SOURCE MATERIAL |
####################

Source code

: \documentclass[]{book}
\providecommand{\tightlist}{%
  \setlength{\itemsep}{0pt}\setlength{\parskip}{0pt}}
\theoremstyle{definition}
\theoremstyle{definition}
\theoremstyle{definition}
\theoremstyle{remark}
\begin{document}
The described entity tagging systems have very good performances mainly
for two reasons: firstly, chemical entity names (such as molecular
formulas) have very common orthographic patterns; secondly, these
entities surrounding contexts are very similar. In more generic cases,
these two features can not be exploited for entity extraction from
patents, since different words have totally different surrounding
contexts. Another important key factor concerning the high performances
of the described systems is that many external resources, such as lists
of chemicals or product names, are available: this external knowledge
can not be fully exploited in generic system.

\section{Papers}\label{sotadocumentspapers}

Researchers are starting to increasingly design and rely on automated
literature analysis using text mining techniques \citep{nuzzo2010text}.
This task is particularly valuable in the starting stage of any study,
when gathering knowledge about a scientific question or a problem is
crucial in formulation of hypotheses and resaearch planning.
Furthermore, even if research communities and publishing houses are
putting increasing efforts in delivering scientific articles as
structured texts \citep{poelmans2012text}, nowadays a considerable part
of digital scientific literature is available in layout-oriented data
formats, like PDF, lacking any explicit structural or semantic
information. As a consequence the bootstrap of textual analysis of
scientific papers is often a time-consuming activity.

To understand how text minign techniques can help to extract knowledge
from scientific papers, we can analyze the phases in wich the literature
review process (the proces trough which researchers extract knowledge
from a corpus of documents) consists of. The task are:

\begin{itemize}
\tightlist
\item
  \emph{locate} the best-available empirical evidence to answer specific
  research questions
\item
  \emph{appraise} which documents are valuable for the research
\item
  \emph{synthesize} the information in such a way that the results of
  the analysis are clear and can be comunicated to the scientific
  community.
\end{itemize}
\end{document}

####################

Repeat the lines from the first one in the records through the line containing "literature analysis using", exactly as written, and nothing else.

Source code

: \documentclass[]{book}
\providecommand{\tightlist}{%
  \setlength{\itemsep}{0pt}\setlength{\parskip}{0pt}}
\theoremstyle{definition}
\theoremstyle{definition}
\theoremstyle{definition}
\theoremstyle{remark}
\begin{document}
The described entity tagging systems have very good performances mainly
for two reasons: firstly, chemical entity names (such as molecular
formulas) have very common orthographic patterns; secondly, these
entities surrounding contexts are very similar. In more generic cases,
these two features can not be exploited for entity extraction from
patents, since different words have totally different surrounding
contexts. Another important key factor concerning the high performances
of the described systems is that many external resources, such as lists
of chemicals or product names, are available: this external knowledge
can not be fully exploited in generic system.

\section{Papers}\label{sotadocumentspapers}

Researchers are starting to increasingly design and rely on automated
literature analysis using text mining techniques \citep{nuzzo2010text}.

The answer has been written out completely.